Sesame Street: Back in the Day


Subway!

Virginia Heffernan has an excellent piece in the NY Times about Volume 1 and 2 of "Sesame Street: Old School" being released on DVD, focusing primarily on how non-PC those original episodes were, and how those characters got from there to where we can still see them today (e.g., Snuffleupagus could be seen by everyone in 1985 as not to exacerbate Big Bird's condition into full-blown mental illness).
What they did to us was hard-core. Man, was that scene rough. The masonry on the dingy brownstone at 123 Sesame Street, where the closeted Ernie and Bert shared a dismal basement apartment, was deteriorating. Cookie Monster was on a fast track to diabetes. Oscar’s depression was untreated. Prozacky Elmo didn’t exist.
The only part of the article that didn't ring true to the spirit was a single snippet on the first page:
Live-action cows also charge the 1969 screen — cows eating common grass, not grain improved with hormones.

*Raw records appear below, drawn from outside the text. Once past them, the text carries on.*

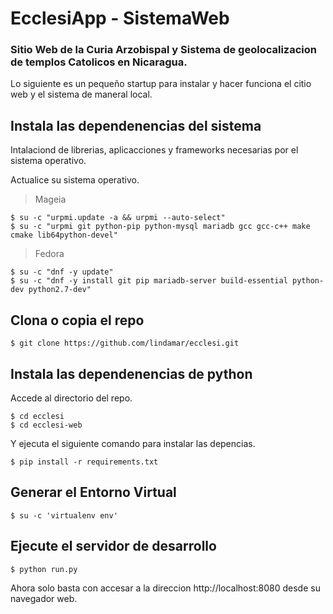 # EcclesiApp - SistemaWeb
### Sitio Web de la Curia Arzobispal y Sistema de geolocalizacion de templos Catolicos en Nicaragua.

Lo siguiente es un pequeño startup para instalar y hacer funciona el citio web y el sistema de maneral local.

## Instala las dependenencias del sistema

Intalaciond de librerias, aplicacciones y frameworks necesarias por el sistema operativo.

Actualice su sistema operativo.

> Mageia

```bashscript
$ su -c "urpmi.update -a && urpmi --auto-select"
$ su -c "urpmi git python-pip python-mysql mariadb gcc gcc-c++ make cmake lib64python-devel"
```

> Fedora

```bashscript
$ su -c "dnf -y update"
$ su -c "dnf -y install git pip mariadb-server build-essential python-dev python2.7-dev"
```

## Clona o copia el repo

```bashscript
$ git clone https://github.com/lindamar/ecclesi.git
```

## Instala las dependenencias de python

Accede al directorio del repo.

```bashscript
$ cd ecclesi
$ cd ecclesi-web
```

Y ejecuta el siguiente comando para instalar las depencias.

```bashscript
$ pip install -r requirements.txt
```

## Generar el Entorno Virtual

```bashscript
$ su -c 'virtualenv env'
```

## Ejecute el servidor de desarrollo

```bashscript
$ python run.py
```

Ahora solo basta con accesar a la direccion http://localhost:8080 desde su navegador web.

Cows are milked by plain old farmers, who use their unsanitary hands and fill one bucket at a time.
The point of running through the grocery list of "atrocities" was to show how PC we've become, but the single farmer's careful handling his organic milk is something that rings PC/"social conscious" true in the light of today's Big Box stores and farm factories.

Excuse my literary nitpicks. Read the article. It's worth the walk down memory lane and stuffed full of things I was never aware of concerning a show that helped me grow, read, write, and eventually become this blogger that you're reading right now.